I will fully admit up front that my interest in exposing this issue is twofold. First and foremost, we at JobDig and LinkUp are passionate about serving job seekers and delivering to them services and information that best serve their interests. Awareness about cyber mules and scam listings on job boards needs to be raised dramatically, and anything that anyone in our space and beyond can do to further that goal helps. Secondly, I have an interest in promoting LinkUp, a far better alternative to job boards and job aggregators like Indeed and Simplyhired that pull all the job boards into a single site.

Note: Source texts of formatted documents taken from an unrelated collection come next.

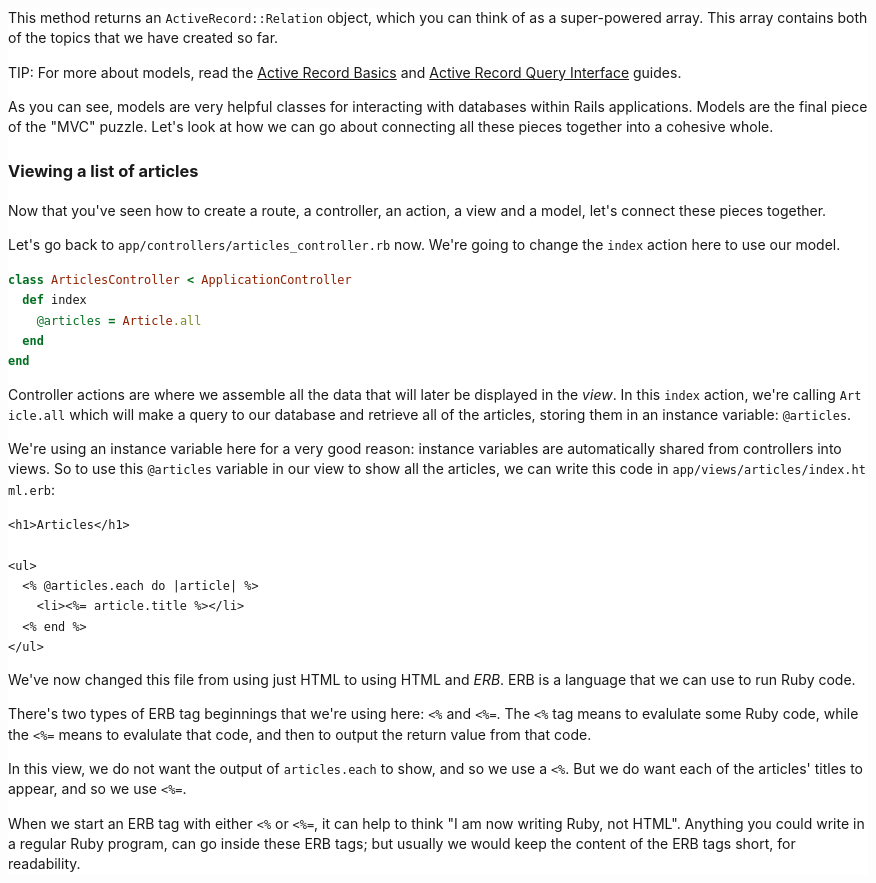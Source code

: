 This method returns an `ActiveRecord::Relation` object, which you can think of as a super-powered array. This array contains both of the topics that we have created so far.

TIP: For more about models, read the [Active Record Basics](https://guides.rubyonrails.org/active_record_basics.html) and [Active Record Query Interface](https://guides.rubyonrails.org/active_record_querying.html) guides.

As you can see, models are very helpful classes for interacting with databases within Rails applications. Models are the final piece of the "MVC" puzzle. Let's look at how we can go about connecting all these pieces together into a cohesive whole.

### Viewing a list of articles

Now that you've seen how to create a route, a controller, an action, a view and a model, let's connect these pieces together.

Let's go back to `app/controllers/articles_controller.rb` now. We're going to change the `index` action here to use our model.

```ruby
class ArticlesController < ApplicationController
  def index
    @articles = Article.all
  end
end
```

Controller actions are where we assemble all the data that will later be displayed in the _view_. In this `index` action, we're calling `Article.all` which will make a query to our database and retrieve all of the articles, storing them in an instance variable: `@articles`.

We're using an instance variable here for a very good reason: instance variables are automatically shared from controllers into views. So to use this `@articles` variable in our view to show all the articles, we can write this code in `app/views/articles/index.html.erb`:

```erb
<h1>Articles</h1>

<ul>
  <% @articles.each do |article| %>
    <li><%= article.title %></li>
  <% end %>
</ul>
```

We've now changed this file from using just HTML to using HTML and _ERB_. ERB is a language that we can use to run Ruby code.

There's two types of ERB tag beginnings that we're using here: `<%` and `<%=`. The `<%` tag means to evalulate some Ruby code, while the `<%=` means to evalulate that code, and then to output the return value from that code.

In this view, we do not want the output of `articles.each` to show, and so we use a `<%`. But we do want each of the articles' titles to appear, and so we use `<%=`.

When we start an ERB tag with either `<%` or `<%=`, it can help to think "I am now writing Ruby, not HTML". Anything you could write in a regular Ruby program, can go inside these ERB tags; but usually we would keep the content of the ERB tags short, for readability.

There are a number of significant reasons why LinkUp is a better job search engine than any other jobs site on the web, but one of the biggest is that we have eliminated cyber mule ads along with every other kind of work-at-home scam and garbage listing that pollute pay-to-post job boards and aggregator sites that pool pay-to-post listings from other job boards. LinkUp is a job search engine that indexes jobs that are only found on company websites, so the listings found on LinkUp are always certain to be real jobs from real companies. That may make perfect sense to many reading this, but it’s not a concept that everyone clearly understands right away so it’s worth repeating. LinkUp lists jobs from only one source – the company’s corporate career portal on their company website. And because we do not allow anyone to post jobs directly onto our site, and because we don’t list jobs from other job boards like Indeed and Simplyhired do, LinkUp does not contain scam jobs. Period.

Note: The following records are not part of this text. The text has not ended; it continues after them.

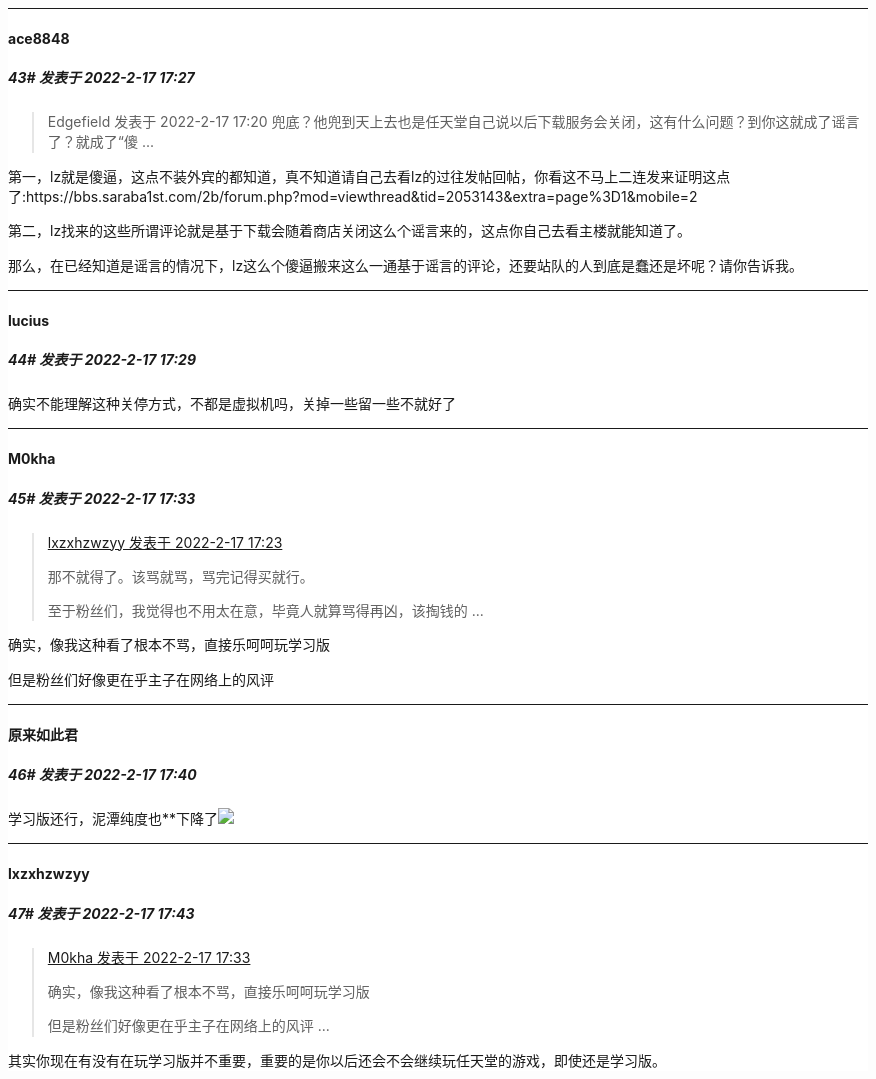 *****

####  ace8848  
##### 43#       发表于 2022-2-17 17:27

<blockquote>Edgefield 发表于 2022-2-17 17:20
兜底？他兜到天上去也是任天堂自己说以后下载服务会关闭，这有什么问题？到你这就成了谣言了？就成了“傻 ...</blockquote>
第一，lz就是傻逼，这点不装外宾的都知道，真不知道请自己去看lz的过往发帖回帖，你看这不马上二连发来证明这点了:https://bbs.saraba1st.com/2b/forum.php?mod=viewthread&amp;tid=2053143&amp;extra=page%3D1&amp;mobile=2

第二，lz找来的这些所谓评论就是基于下载会随着商店关闭这么个谣言来的，这点你自己去看主楼就能知道了。

那么，在已经知道是谣言的情况下，lz这么个傻逼搬来这么一通基于谣言的评论，还要站队的人到底是蠢还是坏呢？请你告诉我。

*****

####  lucius  
##### 44#       发表于 2022-2-17 17:29

确实不能理解这种关停方式，不都是虚拟机吗，关掉一些留一些不就好了

*****

####  M0kha  
##### 45#       发表于 2022-2-17 17:33

<blockquote><a href="httphttps://bbs.saraba1st.com/2b/forum.php?mod=redirect&amp;goto=findpost&amp;pid=54728284&amp;ptid=2053125" target="_blank">lxzxhzwzyy 发表于 2022-2-17 17:23</a>

那不就得了。该骂就骂，骂完记得买就行。

至于粉丝们，我觉得也不用太在意，毕竟人就算骂得再凶，该掏钱的 ...</blockquote>
确实，像我这种看了根本不骂，直接乐呵呵玩学习版

但是粉丝们好像更在乎主子在网络上的风评

*****

####  原来如此君  
##### 46#       发表于 2022-2-17 17:40

学习版还行，泥潭纯度也**下降了<img src="https://static.saraba1st.com/image/smiley/face2017/018.png" referrerpolicy="no-referrer">

*****

####  lxzxhzwzyy  
##### 47#       发表于 2022-2-17 17:43

<blockquote><a href="httphttps://bbs.saraba1st.com/2b/forum.php?mod=redirect&amp;goto=findpost&amp;pid=54728438&amp;ptid=2053125" target="_blank">M0kha 发表于 2022-2-17 17:33</a>

确实，像我这种看了根本不骂，直接乐呵呵玩学习版

但是粉丝们好像更在乎主子在网络上的风评 ...</blockquote>
其实你现在有没有在玩学习版并不重要，重要的是你以后还会不会继续玩任天堂的游戏，即使还是学习版。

In any event, I’ve tried to shed light through posts in the past on the issue of cyber mules and highlight some of the outstanding work that journalists like Brian Krebs at the Washington Post have done in exposing this criminal activity. Unfortunately, it increasingly appears to be a losing battle, thanks in no small part to job aggregator sites like Indeed and Simplyhired that aggregate postings from job boards and then distribute them on media sites throughout the web.
I was reading Huffington Post last week and was disheartened to see that not only had they integrated jobs from Simplyhired into their site, but that the first job on the top of the list after clicking on ‘Search Jobs’ on the homepage was a money mule ad. THE FIRST ONE. At the top of the list.
Even worse, it was one of the most blatant, obvious scam ads I had ever seen in 10 years. The ad copy read, “We are searching for representatives who can help us establish a medium of getting our funds from our customers in Europe / Australia / United Kingdom / United States of America as well as making payments through these representatives to us. So I want to know if you will like to work from home and get paid. This position will in no way affect your present job as well.”
So as much as Patrick Carney, acting chief of the FBI’s Cyber Criminal Division, believes that these scam ads cannot possibly be regarded as legitimate jobs (in the WSJ article, he states, “I find it difficult to believe there are that many people who believe it’s a legitimate job,”), he certainly isn’t getting any help from Simplyhired or The Huffington Post.